Comment by datsci_est_2015
15 hours ago
Some disjointed thoughts of mine on this topic:
Some people have to adjust their mortgage in order to pay property taxes. Most people pay property taxes out of their income.
What percentage of Americans, especially home-owning Americans, have more wealth in the stock market than in their home?
Property tax has the positive effect of encouraging efficient land usage and discouraging speculation and rent seeking. Is there a parallel case to be made for stock holdings, or is such an argument dead in the water because land is more tangible than company shares?
> Some people have to adjust their mortgage in order to pay property taxes. Most people pay property taxes out of their income.
Most people get their income from wages and then pay the taxes with that. The people who are the target of a wealth tax get most of their income from investments and then to get money to pay a new tax would have to sell that proportion of the investments.
It also doesn't really change anything if they invest in the sort of things that give returns through dividends instead of share price increases, because they reinvest the dividends, and having fewer people buy the stock so they can use the money to pay the tax has the same negative effect on the share price as having more people sell the stock to use the money to pay the tax.
> Property tax has the positive effect of encouraging efficient land usage and discouraging speculation and rent seeking.
Property tax to the extent that it's a tax on buildings/construction does precisely the opposite.
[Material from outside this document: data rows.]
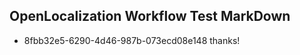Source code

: ## OpenLocalization Workflow Test MarkDown
* 8fbb32e5-6290-4d46-987b-073ecd08e148 thanks!

<!--HONumber=Jul16_HO2-->


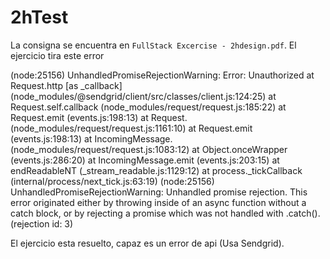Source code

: # 2hTest

La consigna se encuentra en `FullStack Excercise - 2hdesign.pdf`. El ejercicio tira este error

(node:25156) UnhandledPromiseRejectionWarning: Error: Unauthorized
    at Request.http [as _callback] (node_modules/@sendgrid/client/src/classes/client.js:124:25)
    at Request.self.callback (node_modules/request/request.js:185:22)
    at Request.emit (events.js:198:13)
    at Request.<anonymous> (node_modules/request/request.js:1161:10)
    at Request.emit (events.js:198:13)
    at IncomingMessage.<anonymous> (node_modules/request/request.js:1083:12)
    at Object.onceWrapper (events.js:286:20)
    at IncomingMessage.emit (events.js:203:15)
    at endReadableNT (_stream_readable.js:1129:12)
    at process._tickCallback (internal/process/next_tick.js:63:19)
(node:25156) UnhandledPromiseRejectionWarning: Unhandled promise rejection. This error originated either by throwing inside of an async function without a catch block, or by rejecting a promise which was not handled with .catch(). (rejection id: 3)

El ejercicio esta resuelto, capaz es un error de api (Usa Sendgrid). 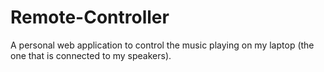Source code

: # Remote-Controller
A personal web application to control the music playing on my laptop (the one that is connected to my speakers).
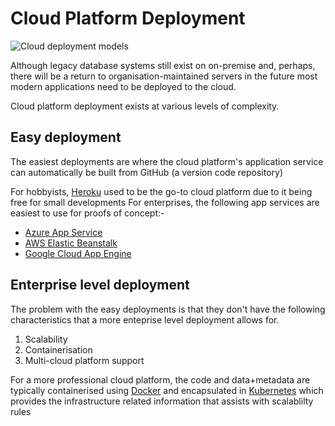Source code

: # Cloud Platform Deployment

![Cloud deployment models](https://k21academy.com/wp-content/uploads/2020/04/Cloud-CDeployment-Model-1-e1627451820602.png)

Although legacy database systems still exist on on-premise and, perhaps, there will be a return to organisation-maintained servers in the future
most modern applications need to be deployed to the cloud. 

Cloud platform deployment exists at various levels of complexity.

## Easy deployment
The easiest deployments are where the cloud platform's application service can automatically be built 
from GitHub (a version code repository)

For hobbyists, [Heroku](https://www.heroku.com/) used to be the go-to cloud platform due to it being free for small developments 
For enterprises, the following app services are easiest to use for proofs of concept:-
   * [Azure App Service](https://azure.microsoft.com/en-gb/products/app-service/)
   * [AWS Elastic Beanstalk](https://aws.amazon.com/elasticbeanstalk/)
   * [Google Cloud App Engine](https://cloud.google.com/appengine) 

## Enterprise level deployment
The problem with the easy deployments is that they don't have the following characteristics that 
a more enteprise level deployment allows for.

1. Scalability
2. Containerisation
3. Multi-cloud platform support

For a more professional cloud platform, the code and data+metadata are typically containerised using [Docker](https://www.docker.com/) 
and encapsulated in [Kubernetes](https://kubernetes.io/) which provides the infrastructure related information that assists with scalablilty rules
Where land is more scarce the most efficient use is to build a high rise to maximize the amount of indoor living space per unit land, which is exactly the thing property tax taxes and thereby disincentivizes.
Asset taxes in general create major perverse incentives because it causes underinvestment in the thing being taxed and overinvestment in any alternative that can act as a tax shelter, whether because the law exempts the alternative for some reason (e.g. lobbying), or it's hard to accurately value and therefore allows for chicanery, or it's in another jurisdiction.
> Property tax to the extent that it's a tax on buildings/construction does precisely the opposite. Where land is more scarce the most efficient use is to build a high rise to maximize the amount of indoor living space per unit land, which is exactly the thing property tax taxes and thereby disincentivizes.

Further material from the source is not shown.